With all the craziness, she had not been running as she had been. Running was her thinking time, her contemplation, her way to sort out thoughts. So today, she would start a new routine and begin running again to gain that quiet time she needed to think. She gained energy from the bilateral physical movement activating both her right and left side of her brain.
This morning’s run treated her with a sunrise that reminded her of the day she had met Larry for the first time, the colors of sadness indeed. She was thankful for everything he had done but knew that tonight he would be hitting the road at the end of this night, and the good-byes would ring in her mind for days to come.
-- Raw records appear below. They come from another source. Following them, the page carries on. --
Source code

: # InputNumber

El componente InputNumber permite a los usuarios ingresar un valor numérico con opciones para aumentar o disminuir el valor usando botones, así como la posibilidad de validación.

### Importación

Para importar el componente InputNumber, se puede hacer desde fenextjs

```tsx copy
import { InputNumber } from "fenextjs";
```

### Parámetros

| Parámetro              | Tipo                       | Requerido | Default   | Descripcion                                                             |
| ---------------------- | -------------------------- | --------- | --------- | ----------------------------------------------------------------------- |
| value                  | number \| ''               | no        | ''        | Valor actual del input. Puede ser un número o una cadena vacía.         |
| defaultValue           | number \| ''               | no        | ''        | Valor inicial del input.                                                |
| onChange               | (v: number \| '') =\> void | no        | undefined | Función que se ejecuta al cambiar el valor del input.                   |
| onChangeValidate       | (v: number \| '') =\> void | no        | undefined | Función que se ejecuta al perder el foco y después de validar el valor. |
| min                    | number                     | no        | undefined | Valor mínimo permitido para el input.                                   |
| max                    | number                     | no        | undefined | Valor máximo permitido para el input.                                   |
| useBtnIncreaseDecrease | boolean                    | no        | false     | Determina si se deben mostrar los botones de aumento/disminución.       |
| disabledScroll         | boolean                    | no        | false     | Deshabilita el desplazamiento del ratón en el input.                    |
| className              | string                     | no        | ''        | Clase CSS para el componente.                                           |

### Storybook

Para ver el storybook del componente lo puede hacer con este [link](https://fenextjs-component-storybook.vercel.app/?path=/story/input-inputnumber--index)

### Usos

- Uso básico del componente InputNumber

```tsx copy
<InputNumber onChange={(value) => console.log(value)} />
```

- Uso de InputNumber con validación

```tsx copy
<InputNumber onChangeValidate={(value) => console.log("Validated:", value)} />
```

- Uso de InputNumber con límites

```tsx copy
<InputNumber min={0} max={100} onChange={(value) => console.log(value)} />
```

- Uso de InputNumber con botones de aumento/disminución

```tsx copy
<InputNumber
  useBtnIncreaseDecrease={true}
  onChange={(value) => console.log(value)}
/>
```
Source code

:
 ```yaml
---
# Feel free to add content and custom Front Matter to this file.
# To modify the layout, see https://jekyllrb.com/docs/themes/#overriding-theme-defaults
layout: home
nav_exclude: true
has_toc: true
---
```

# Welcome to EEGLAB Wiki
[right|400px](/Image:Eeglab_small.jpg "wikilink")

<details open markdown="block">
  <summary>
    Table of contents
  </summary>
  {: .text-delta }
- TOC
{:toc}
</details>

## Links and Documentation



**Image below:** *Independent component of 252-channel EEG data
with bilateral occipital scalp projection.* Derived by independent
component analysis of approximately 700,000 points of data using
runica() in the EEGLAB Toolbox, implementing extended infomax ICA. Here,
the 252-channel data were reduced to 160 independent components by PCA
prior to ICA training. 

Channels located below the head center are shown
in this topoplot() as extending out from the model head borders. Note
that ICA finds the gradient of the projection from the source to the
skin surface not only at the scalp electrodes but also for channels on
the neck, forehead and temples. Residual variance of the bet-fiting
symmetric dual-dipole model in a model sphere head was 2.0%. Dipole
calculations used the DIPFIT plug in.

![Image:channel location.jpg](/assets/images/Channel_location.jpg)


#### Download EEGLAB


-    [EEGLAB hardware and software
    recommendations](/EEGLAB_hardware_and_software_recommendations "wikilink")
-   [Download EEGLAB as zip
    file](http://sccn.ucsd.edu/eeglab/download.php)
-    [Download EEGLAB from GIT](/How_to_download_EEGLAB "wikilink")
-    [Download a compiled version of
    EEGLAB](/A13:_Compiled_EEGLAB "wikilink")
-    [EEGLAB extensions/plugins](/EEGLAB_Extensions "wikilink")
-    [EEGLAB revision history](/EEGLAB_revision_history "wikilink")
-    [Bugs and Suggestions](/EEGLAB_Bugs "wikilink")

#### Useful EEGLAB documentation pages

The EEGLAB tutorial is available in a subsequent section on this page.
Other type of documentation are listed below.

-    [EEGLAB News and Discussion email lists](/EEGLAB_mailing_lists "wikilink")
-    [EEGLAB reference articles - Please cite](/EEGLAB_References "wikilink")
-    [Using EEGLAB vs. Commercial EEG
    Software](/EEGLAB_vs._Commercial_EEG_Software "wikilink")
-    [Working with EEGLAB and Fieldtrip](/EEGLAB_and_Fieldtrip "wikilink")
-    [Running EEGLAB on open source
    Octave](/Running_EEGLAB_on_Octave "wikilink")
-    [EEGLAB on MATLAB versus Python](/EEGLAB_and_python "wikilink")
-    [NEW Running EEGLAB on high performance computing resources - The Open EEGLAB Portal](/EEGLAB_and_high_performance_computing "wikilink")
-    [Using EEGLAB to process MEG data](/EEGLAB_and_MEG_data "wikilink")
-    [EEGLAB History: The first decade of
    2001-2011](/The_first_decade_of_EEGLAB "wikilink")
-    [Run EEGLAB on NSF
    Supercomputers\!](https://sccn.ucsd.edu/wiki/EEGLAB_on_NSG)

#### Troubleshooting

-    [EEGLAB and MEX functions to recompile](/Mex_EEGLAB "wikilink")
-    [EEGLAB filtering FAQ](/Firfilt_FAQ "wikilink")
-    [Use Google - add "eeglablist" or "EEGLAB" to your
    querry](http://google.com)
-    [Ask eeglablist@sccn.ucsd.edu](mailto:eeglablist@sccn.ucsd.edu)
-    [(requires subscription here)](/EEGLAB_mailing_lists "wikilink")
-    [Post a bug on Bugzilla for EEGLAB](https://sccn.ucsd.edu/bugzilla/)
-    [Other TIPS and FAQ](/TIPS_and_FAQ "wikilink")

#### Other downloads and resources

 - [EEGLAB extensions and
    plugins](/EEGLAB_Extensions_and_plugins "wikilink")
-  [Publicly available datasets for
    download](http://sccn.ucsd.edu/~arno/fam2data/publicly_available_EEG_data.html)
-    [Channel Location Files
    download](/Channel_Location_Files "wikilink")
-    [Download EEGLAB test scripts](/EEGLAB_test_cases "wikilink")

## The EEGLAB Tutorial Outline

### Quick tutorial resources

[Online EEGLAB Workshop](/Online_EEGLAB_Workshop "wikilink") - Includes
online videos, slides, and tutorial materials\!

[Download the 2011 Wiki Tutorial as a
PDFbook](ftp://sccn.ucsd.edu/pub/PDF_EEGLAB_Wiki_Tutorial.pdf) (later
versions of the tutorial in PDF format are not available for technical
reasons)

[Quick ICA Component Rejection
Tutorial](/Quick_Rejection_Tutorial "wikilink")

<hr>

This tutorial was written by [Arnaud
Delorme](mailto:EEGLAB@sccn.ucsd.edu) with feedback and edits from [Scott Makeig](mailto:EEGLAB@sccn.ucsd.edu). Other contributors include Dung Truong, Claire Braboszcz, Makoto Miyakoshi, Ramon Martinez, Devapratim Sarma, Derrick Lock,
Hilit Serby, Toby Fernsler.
The reopening of the Writer’s Cafe had gone off without a hitch. So much of the day was spent first in preparation, then networking and learning about the grant applicants. Raissa had little time to spend enjoying all that they had done, but when she heard a ZZ Top song and the drums starting, she made her way to the stage to watch the band play. Larry was so much more in his element than she had ever seen him. When the guitar player took the stage, she saw Larry’s crooked smile grow and a twinkle in his eye that could have lit the entire room. Yes, Larry needed to go seek some solitude, but that didn’t make her any less sad.
She was a bit jealous of his freedom, but there was much she needed to do with the Café and with the planning of Pauline and Ricky’s wedding. She knew her time to roam would come soon enough. When Larry gave her that hug and said, “catch up with me when you are ready for a road trip.” Raissa had an urge to hop on the Harley and ride off into the sunset, but she resisted. He had to have his time to think too.
There had been a spark that ignited. Raissa’s creativity was flowing. Her art was coming alive. She was fearful that it was because of the adventures and new places explored. She was frightened the flame would extinguish as they had in her studio in Myrtle Beach by staying in one place. She just needed to keep following the path ahead of her.